SECURITIES AND EXCHANGE COMMISSION

WASHINGTON, D.C. 20549

 

 

FORM 8-K

 

 

CURRENT REPORT

Pursuant to Section 13 or 15(d)

of the Securities Exchange Act of 1934

September 9, 2024

Date of Report (Date of earliest event reported)

 

 

FUNKO, INC.

(Exact Name of Registrant as Specified in its Charter)

 

 

 

Delaware   001-38274   35-2593276
(State or Other Jurisdiction
of Incorporation)
 

(Commission

File Number)

  (IRS Employer
Identification No.)

2802 Wetmore Avenue

Everett, Washington 98201

(Address of Principal Executive Offices) (Zip Code)

(425) 783-3616

(Registrant’s telephone number, including area code)

(Former Name or Former Address, if Changed Since Last Report)

 

 

Check the appropriate box below if the Form 8-K filing is intended to simultaneously satisfy the filing obligation of the registrant under any of the following provisions (see General Instruction A.2. below):

 

 

Written communications pursuant to Rule 425 under the Securities Act (17 CFR 230.425)

 

 

Soliciting material pursuant to Rule 14a-12 under the Exchange Act (17 CFR 240.14a-12)

 

 

Pre-commencement communications pursuant to Rule 14d-2(b) under the Exchange Act (17 CFR 240.14d-2(b))

 

 

Pre-commencement communications pursuant to Rule 13e-4(c) under the Exchange Act (17 CFR 240.13e-4(c))

Securities registered pursuant to Section 12(b) of the Act:

 

Title of each class

 

Trading
Symbol(s)

 

Name of each exchange

on which registered

Class A Common Stock, $0.0001 par value per share   FNKO   The Nasdaq Stock Market LLC

Indicate by check mark whether the registrant is an emerging growth company as defined in Rule 405 of the Securities Act of 1933 (§230.405 of this chapter) or Rule 12b-2 of the Securities Exchange Act of 1934 (§240.12b-2 of this chapter).

Emerging growth company

If an emerging growth company, indicate by check mark if the registrant has elected not to use the extended transition period for complying with any new or revised financial accounting standards provided pursuant to Section 13(a) of the Exchange Act. ☐

 

 

 


Item 5.02. Departure of Directors or Certain Officers; Election of Directors; Appointment of Certain Officers; Compensatory Arrangements of Certain Officers.

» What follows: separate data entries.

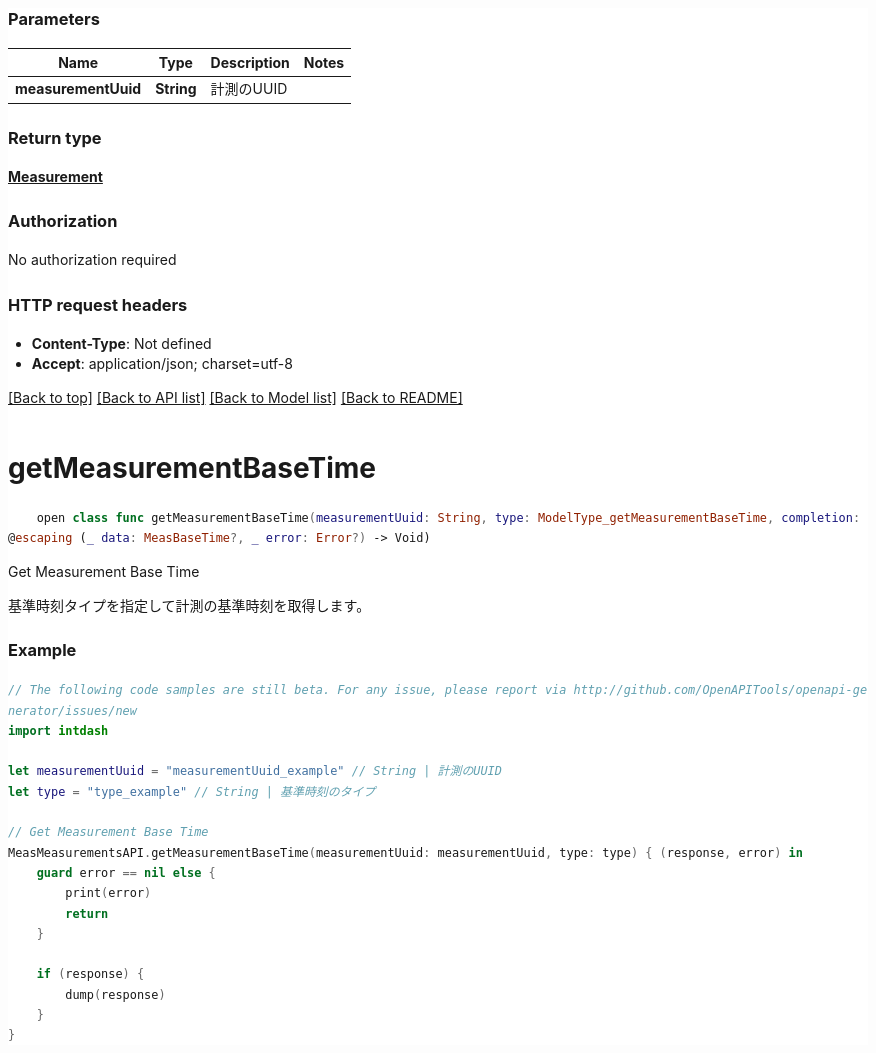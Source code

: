 ### Parameters

Name | Type | Description  | Notes
------------- | ------------- | ------------- | -------------
 **measurementUuid** | **String** | 計測のUUID | 

### Return type

[**Measurement**](Measurement.md)

### Authorization

No authorization required

### HTTP request headers

 - **Content-Type**: Not defined
 - **Accept**: application/json; charset=utf-8

[[Back to top]](#) [[Back to API list]](../README.md#documentation-for-api-endpoints) [[Back to Model list]](../README.md#documentation-for-models) [[Back to README]](../README.md)

# **getMeasurementBaseTime**
```swift
    open class func getMeasurementBaseTime(measurementUuid: String, type: ModelType_getMeasurementBaseTime, completion: @escaping (_ data: MeasBaseTime?, _ error: Error?) -> Void)
```

Get Measurement Base Time

基準時刻タイプを指定して計測の基準時刻を取得します。

### Example
```swift
// The following code samples are still beta. For any issue, please report via http://github.com/OpenAPITools/openapi-generator/issues/new
import intdash

let measurementUuid = "measurementUuid_example" // String | 計測のUUID
let type = "type_example" // String | 基準時刻のタイプ

// Get Measurement Base Time
MeasMeasurementsAPI.getMeasurementBaseTime(measurementUuid: measurementUuid, type: type) { (response, error) in
    guard error == nil else {
        print(error)
        return
    }

    if (response) {
        dump(response)
    }
}
```
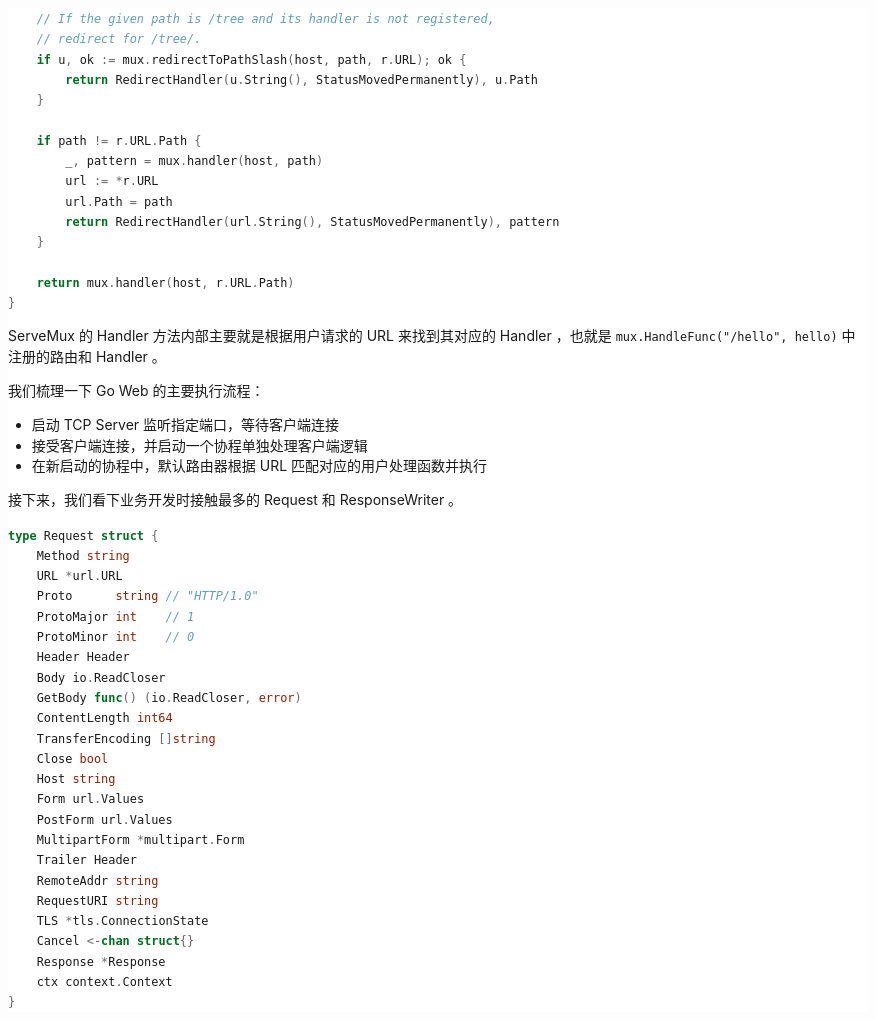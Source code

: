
 ```go
	// If the given path is /tree and its handler is not registered,
	// redirect for /tree/.
	if u, ok := mux.redirectToPathSlash(host, path, r.URL); ok {
		return RedirectHandler(u.String(), StatusMovedPermanently), u.Path
	}

	if path != r.URL.Path {
		_, pattern = mux.handler(host, path)
		url := *r.URL
		url.Path = path
		return RedirectHandler(url.String(), StatusMovedPermanently), pattern
	}

	return mux.handler(host, r.URL.Path)
}
```

ServeMux 的 Handler 方法内部主要就是根据用户请求的 URL 来找到其对应的 Handler ，也就是 `mux.HandleFunc("/hello", hello)` 中注册的路由和 Handler 。

我们梳理一下 Go Web 的主要执行流程：

- 启动 TCP Server 监听指定端口，等待客户端连接
- 接受客户端连接，并启动一个协程单独处理客户端逻辑
- 在新启动的协程中，默认路由器根据 URL 匹配对应的用户处理函数并执行

接下来，我们看下业务开发时接触最多的 Request 和 ResponseWriter 。

```go
type Request struct {
	Method string
	URL *url.URL
	Proto      string // "HTTP/1.0"
	ProtoMajor int    // 1
	ProtoMinor int    // 0
	Header Header
	Body io.ReadCloser
	GetBody func() (io.ReadCloser, error)
	ContentLength int64
	TransferEncoding []string
	Close bool
	Host string
	Form url.Values
	PostForm url.Values
	MultipartForm *multipart.Form
	Trailer Header
	RemoteAddr string
	RequestURI string
	TLS *tls.ConnectionState
	Cancel <-chan struct{}
	Response *Response
	ctx context.Context
}
```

On September 9, 2024, Funko, Inc. (the “Company”) and the Company’s subsidiary, Funko UK, Ltd (“Funko UK”), entered into a letter agreement (the “Letter”) with Andrew Oddie, the Company’s Chief Commercial Officer, amending certain provisions of Mr. Oddie’s Service Agreement with Funko UK, dated May 12, 2022 (as amended from time to time, the “Employment Agreement”) in connection with his temporary relocation to the Greater Los Angeles area as his primary work location and taking on certain incremental sales and operational responsibilities. Pursuant to the Letter, the Company and Funko UK have agreed to provide Mr. Oddie with a relocation stipend of $13,850 per month and reimbursement of certain other relocation-related expenses incurred by Mr. Oddie during the Relocation Period (as defined in the Letter). In addition, in the event Mr. Oddie’s employment is terminated by his employer without “cause” or by Mr. Oddie for “good reason” (each as defined in the Employment Agreement) during the Relocation Period then, in addition to any payments or benefits due to Mr. Oddie under the Employment Agreement, fifty percent of his unvested outstanding restricted stock units granted to him by the Company on May 12, 2022 will accelerate and vest as of the date of such termination, subject to his execution and delivery of a release of claims.

The foregoing description of the Letter does not purport to be complete and is qualified in its entirety by reference to the full text of the Letter, which is attached hereto as Exhibit 10.1 and incorporated herein by reference.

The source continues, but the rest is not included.